Items from a dataset:
=-=-=-=-=
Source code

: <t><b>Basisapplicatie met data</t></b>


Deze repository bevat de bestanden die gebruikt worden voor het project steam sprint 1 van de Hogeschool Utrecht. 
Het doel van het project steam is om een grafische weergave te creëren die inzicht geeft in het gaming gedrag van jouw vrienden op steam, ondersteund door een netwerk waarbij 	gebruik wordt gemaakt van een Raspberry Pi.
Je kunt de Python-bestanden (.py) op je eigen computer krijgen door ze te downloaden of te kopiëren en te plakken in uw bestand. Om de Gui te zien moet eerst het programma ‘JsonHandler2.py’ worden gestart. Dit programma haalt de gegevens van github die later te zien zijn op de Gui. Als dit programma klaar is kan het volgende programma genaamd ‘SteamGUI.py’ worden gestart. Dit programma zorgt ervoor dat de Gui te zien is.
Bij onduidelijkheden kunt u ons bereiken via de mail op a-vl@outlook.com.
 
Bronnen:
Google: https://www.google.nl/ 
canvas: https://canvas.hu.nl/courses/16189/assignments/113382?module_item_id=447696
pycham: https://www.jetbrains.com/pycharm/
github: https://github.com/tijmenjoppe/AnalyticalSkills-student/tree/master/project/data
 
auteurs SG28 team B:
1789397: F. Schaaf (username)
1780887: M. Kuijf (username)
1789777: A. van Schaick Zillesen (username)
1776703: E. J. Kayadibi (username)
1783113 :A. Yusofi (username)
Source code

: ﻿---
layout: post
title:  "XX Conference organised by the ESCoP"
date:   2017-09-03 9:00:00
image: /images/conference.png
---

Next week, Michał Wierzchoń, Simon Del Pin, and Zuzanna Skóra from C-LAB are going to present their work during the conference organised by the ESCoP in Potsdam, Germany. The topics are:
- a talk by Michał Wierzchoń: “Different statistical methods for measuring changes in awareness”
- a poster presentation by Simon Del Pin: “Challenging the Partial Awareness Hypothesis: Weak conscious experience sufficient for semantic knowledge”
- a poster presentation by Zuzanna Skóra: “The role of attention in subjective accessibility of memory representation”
=-=-=-=-=
## What the task asks
Every line in the data that holds the string "door" should be returned.

## Task response
Het doel van het project steam is om een grafische weergave te creëren die inzicht geeft in het gaming gedrag van jouw vrienden op steam, ondersteund door een netwerk waarbij 	gebruik wordt gemaakt van een Raspberry Pi.
Je kunt de Python-bestanden (.py) op je eigen computer krijgen door ze te downloaden of te kopiëren en te plakken in uw bestand. Om de Gui te zien moet eerst het programma ‘JsonHandler2.py’ worden gestart. Dit programma haalt de gegevens van github die later te zien zijn op de Gui. Als dit programma klaar is kan het volgende programma genaamd ‘SteamGUI.py’ worden gestart. Dit programma zorgt ervoor dat de Gui te zien is.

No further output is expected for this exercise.